Lotus , after years of humming along, is ready to return with a wallop -- an all-electric 2,000-horsepower kind of wallop. That'd be the Lotus Evija, if you've missed the British sports-car manufacturer's latest in the past year.
As the company prepares for production to start late this year, lucky soon-to-be-owners started to receive the official configurator tool, Lotus said Wednesday. Not only did the announcement give us a look at three new colors for the Evija electric supercar, but the company also detailed the wild technology that powers the configurator.

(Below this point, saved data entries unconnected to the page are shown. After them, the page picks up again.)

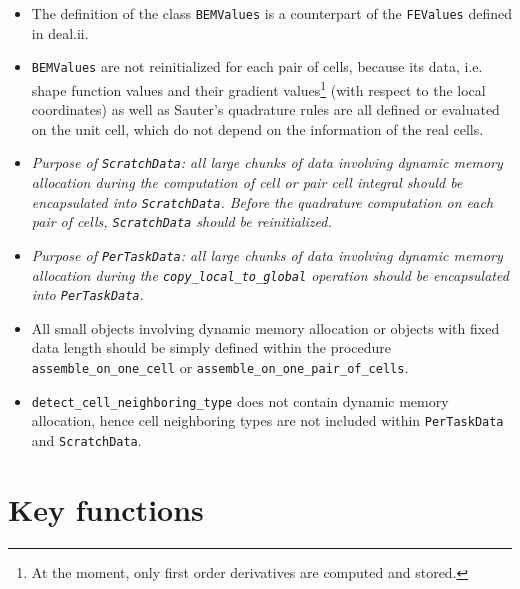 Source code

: \documentclass[11pt, a4paper]{book}
\begin{document}
\begin{itemize}
\item The definition of the class \texttt{BEMValues} is a counterpart of the \texttt{FEValues}
  defined in deal.ii.
\item \texttt{BEMValues} are not reinitialized for each pair of cells, because its data,
  i.e. shape function values and their gradient values\footnote{At the moment, only first
    order derivatives are computed and stored.} (with respect to the local
  coordinates) as well as Sauter's quadrature rules are all defined or evaluated on the
  unit cell, which do not depend on the information of the real cells.
\item \emph{Purpose of \texttt{ScratchData}: all large chunks of data involving dynamic memory
    allocation during the computation of cell or pair cell integral should be encapsulated into
    \texttt{ScratchData}. Before the quadrature computation on each pair of cells,
    \texttt{ScratchData} should be reinitialized.}
\item \emph{Purpose of \texttt{PerTaskData}: all large chunks of data involving dynamic memory
    allocation during the \texttt{copy\_local\_to\_global} operation should be encapsulated into
    \texttt{PerTaskData}.}
\item All small objects involving dynamic memory allocation or objects with fixed data
  length should be simply defined within the procedure \texttt{assemble\_on\_one\_cell} or
  \texttt{assemble\_on\_one\_pair\_of\_cells}.
\item \texttt{detect\_cell\_neighboring\_type} does not contain dynamic memory allocation, hence
  cell neighboring types are not included within \texttt{PerTaskData} and \texttt{ScratchData}.
\end{itemize}

\section{Key functions}
\end{document}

The Evija is going to cost around $2 million to start, so no, buyers don't just go online and click a few options. Instead, each buyer receives a touchscreen configurator unit with a powerful graphics processor and even ray tracing. The latter helps a digital scene look mighty realistic with an algorithm to trace a light ray's path. The end result is a spectacular graphical image, which Lotus said will help buyers place their electric sports car in numerous digital worlds to get a first look at their new creation.
As for the colors, Lotus released photos of the Evija donning Atomic Red, but the attached video includes glimpses of Solaris Yellow and Carbon Black. The colors really help inject some personality into the Evija, which looks wild, but also a tad sterile in its debut silver hue.
After buyers make their final selections, Lotus will finalize the build specs before the car heads to production in Norfolk, England, in the months to come. And future owners will even receive a build book to document the car's build process from start to finish. It should make for a lovely coffee table piece.
The first production run is sold out, and Lotus said earlier this year it actually sold its entire run of 130 cars out over the coming waves of production. Unless the company decides to add more units, those who waited too long are, unfortunately, out of luck to own the British electric supercar.